Julius 4.2
関数
libsent/src/ngram/init_ngram.c

N-gramファイルをメモリに読み込み単語辞書と対応を取る [詳細]

#include <sent/stddefs.h>
#include <sent/ngram2.h>
#include <sent/vocabulary.h>

ソースコードを見る。

関数

boolean init_ngram_bin (NGRAM_INFO *ndata, char *bin_ngram_file)
 Read and setup N-gram data from binary format file.
boolean init_ngram_arpa (NGRAM_INFO *ndata, char *ngram_file, int dir)
 Read and setup N-gram data from ARPA format file.
boolean init_ngram_arpa_additional (NGRAM_INFO *ndata, char *bigram_file)
 Read additional LR 2-gram for 1st pass.
boolean make_voca_ref (NGRAM_INFO *ndata, WORD_INFO *winfo)
 Make correspondence between word dictionary and N-gram vocabulary.
void set_unknown_id (NGRAM_INFO *ndata, char *str)
 Set unknown word ID to the N-gram data.
void fix_uniprob_srilm (NGRAM_INFO *ndata, WORD_INFO *winfo)
 Fix unigram probability of BOS / EOS word.

説明

N-gramファイルをメモリに読み込み単語辞書と対応を取る

作者:
Akinobu LEE
日付:
Wed Feb 16 07:40:53 2005
Revision:
1.7

init_ngram.c で定義されています。


関数

boolean init_ngram_bin ( NGRAM_INFO ndata,
char *  bin_ngram_file 
)

Read and setup N-gram data from binary format file.

引数:
ndata[out] pointer to N-gram data structure to store the data
bin_ngram_file[in] file name of the binary N-gram

init_ngram.c36 行で定義されています。

参照元 initialize_ngram().

boolean init_ngram_arpa ( NGRAM_INFO ndata,
char *  ngram_file,
int  dir 
)

Read and setup N-gram data from ARPA format file.

引数:
ndata[out] pointer to N-gram data structure to store the data
ngram_file[in] file name of ARPA (reverse) 3-gram file
dir[in] direction (DIR_LR | DIR_RL)

init_ngram.c65 行で定義されています。

参照元 initialize_ngram().

boolean init_ngram_arpa_additional ( NGRAM_INFO ndata,
char *  bigram_file 
)

Read additional LR 2-gram for 1st pass.

引数:
ndata[out] pointer to N-gram data structure to store the data
bigram_file[in] file name of ARPA 2-gram file

init_ngram.c98 行で定義されています。

参照元 initialize_ngram().

boolean make_voca_ref ( NGRAM_INFO ndata,
WORD_INFO winfo 
)

Make correspondence between word dictionary and N-gram vocabulary.

引数:
ndata[i/o] word/class N-gram, the unknown word information will be set.
winfo[i/o] word dictionary, the word-to-ngram-entry mapping will be done here.

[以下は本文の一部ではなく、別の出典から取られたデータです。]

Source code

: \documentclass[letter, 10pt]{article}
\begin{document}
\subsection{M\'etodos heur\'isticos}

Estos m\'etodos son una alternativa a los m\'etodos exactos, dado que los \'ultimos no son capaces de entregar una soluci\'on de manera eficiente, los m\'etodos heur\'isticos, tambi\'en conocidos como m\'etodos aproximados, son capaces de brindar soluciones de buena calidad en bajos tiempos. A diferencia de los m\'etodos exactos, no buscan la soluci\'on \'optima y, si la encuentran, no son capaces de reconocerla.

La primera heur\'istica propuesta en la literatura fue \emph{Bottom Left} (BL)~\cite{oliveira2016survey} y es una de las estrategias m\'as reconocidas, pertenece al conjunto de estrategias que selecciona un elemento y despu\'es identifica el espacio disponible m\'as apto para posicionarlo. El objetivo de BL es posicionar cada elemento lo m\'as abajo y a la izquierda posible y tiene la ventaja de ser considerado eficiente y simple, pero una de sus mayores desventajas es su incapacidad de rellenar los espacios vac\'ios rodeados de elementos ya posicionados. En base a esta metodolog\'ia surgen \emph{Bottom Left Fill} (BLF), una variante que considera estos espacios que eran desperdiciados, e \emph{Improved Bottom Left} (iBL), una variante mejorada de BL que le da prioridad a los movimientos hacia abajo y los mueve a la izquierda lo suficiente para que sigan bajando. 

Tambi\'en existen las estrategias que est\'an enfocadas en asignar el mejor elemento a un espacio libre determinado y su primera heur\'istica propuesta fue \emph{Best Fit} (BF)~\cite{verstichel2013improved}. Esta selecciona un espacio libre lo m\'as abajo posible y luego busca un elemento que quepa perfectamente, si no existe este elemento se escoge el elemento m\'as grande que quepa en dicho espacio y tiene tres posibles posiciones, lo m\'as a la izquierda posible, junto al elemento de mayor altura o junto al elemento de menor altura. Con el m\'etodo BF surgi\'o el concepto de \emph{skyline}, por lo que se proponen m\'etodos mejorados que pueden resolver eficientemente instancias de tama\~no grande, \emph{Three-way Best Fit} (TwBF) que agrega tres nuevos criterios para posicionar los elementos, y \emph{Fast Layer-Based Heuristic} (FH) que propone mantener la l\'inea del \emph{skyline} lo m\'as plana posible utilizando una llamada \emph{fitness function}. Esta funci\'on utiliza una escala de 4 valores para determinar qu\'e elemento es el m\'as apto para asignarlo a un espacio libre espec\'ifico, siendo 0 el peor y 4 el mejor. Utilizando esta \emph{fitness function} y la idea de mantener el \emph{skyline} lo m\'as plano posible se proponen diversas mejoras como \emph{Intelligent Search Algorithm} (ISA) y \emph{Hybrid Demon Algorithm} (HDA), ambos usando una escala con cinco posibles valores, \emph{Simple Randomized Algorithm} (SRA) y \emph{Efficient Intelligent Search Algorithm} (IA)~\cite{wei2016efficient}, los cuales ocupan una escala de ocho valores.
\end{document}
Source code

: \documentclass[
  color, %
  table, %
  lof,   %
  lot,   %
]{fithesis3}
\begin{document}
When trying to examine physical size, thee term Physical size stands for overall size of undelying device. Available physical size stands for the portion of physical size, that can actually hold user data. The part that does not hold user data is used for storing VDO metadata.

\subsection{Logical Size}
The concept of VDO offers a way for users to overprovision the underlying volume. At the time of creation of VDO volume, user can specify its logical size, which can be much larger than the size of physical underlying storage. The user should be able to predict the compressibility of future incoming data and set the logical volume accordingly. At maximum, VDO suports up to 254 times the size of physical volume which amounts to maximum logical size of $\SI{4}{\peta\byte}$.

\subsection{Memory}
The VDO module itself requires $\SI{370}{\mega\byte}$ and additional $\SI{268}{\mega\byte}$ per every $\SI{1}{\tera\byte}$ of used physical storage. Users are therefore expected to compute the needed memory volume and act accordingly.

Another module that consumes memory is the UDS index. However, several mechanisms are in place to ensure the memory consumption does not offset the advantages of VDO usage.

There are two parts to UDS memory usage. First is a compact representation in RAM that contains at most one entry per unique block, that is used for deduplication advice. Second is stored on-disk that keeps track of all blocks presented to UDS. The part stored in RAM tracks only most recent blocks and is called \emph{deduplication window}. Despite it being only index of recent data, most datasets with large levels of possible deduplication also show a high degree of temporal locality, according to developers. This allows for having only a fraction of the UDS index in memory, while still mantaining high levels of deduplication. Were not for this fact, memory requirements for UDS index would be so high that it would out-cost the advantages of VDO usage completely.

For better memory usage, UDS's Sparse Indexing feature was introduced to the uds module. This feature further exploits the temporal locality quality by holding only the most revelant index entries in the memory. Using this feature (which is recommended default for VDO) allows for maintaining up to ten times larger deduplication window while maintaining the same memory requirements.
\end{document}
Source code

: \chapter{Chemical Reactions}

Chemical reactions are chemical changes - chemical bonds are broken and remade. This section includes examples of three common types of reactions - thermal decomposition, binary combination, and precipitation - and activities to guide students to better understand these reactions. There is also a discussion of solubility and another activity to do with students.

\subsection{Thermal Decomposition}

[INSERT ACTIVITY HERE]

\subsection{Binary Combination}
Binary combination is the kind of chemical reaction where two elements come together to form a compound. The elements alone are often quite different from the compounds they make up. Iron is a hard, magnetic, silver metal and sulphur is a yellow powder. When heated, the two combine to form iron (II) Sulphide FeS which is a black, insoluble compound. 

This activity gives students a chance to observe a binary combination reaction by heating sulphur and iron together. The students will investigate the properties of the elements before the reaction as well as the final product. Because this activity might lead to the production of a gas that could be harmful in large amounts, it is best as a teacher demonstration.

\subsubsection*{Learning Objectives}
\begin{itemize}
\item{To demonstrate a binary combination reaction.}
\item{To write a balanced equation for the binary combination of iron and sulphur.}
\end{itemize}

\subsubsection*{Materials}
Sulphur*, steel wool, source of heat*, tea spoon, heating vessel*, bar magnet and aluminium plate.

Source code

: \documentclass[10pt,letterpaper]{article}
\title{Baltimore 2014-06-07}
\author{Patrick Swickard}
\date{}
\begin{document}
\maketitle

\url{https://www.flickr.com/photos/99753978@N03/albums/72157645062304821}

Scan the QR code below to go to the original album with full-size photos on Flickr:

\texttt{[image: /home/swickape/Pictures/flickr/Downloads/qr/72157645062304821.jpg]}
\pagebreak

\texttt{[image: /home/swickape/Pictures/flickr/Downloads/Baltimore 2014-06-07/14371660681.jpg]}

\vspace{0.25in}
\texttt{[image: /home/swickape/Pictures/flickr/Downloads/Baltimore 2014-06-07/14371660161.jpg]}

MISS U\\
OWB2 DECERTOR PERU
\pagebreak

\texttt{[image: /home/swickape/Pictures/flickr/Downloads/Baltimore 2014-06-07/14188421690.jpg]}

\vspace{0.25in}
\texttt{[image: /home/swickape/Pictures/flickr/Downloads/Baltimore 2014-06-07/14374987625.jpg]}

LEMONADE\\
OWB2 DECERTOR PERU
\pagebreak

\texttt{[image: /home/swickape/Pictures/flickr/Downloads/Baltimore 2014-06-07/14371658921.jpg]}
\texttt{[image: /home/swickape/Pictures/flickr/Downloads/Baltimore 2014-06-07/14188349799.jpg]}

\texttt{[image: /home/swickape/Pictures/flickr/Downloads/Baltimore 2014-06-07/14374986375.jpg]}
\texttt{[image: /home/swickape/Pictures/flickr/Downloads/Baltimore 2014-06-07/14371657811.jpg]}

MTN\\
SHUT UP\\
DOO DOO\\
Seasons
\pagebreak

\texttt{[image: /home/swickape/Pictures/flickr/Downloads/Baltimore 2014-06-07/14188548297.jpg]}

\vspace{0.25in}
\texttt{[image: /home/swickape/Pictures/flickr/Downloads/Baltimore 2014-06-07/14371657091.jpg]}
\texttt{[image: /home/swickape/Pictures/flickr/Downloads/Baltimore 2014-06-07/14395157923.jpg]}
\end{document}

init_ngram.c127 行で定義されています。

参照元 initialize_ngram().

void set_unknown_id ( NGRAM_INFO ndata,
char *  str 
)

Set unknown word ID to the N-gram data.

引数:
ndata[out] N-gram data to set unknown word ID.
str[in] word name string of unknown word

init_ngram.c169 行で定義されています。

参照元 initialize_ngram().

void fix_uniprob_srilm ( NGRAM_INFO ndata,
WORD_INFO winfo 
)

Fix unigram probability of BOS / EOS word.

This function checks the probabilities of BOS / EOS word, and if it is set to "-99", give the same as another one. This is the case when the LM is trained by SRILM, which assigns unigram probability of "-99" to the beginning-of-sentence word, and causes search on reverse direction to fail.

引数:
ndata[i/o] N-gram data
winfo[i/o] Vocabulary information

init_ngram.c206 行で定義されています。

参照元 initialize_ngram().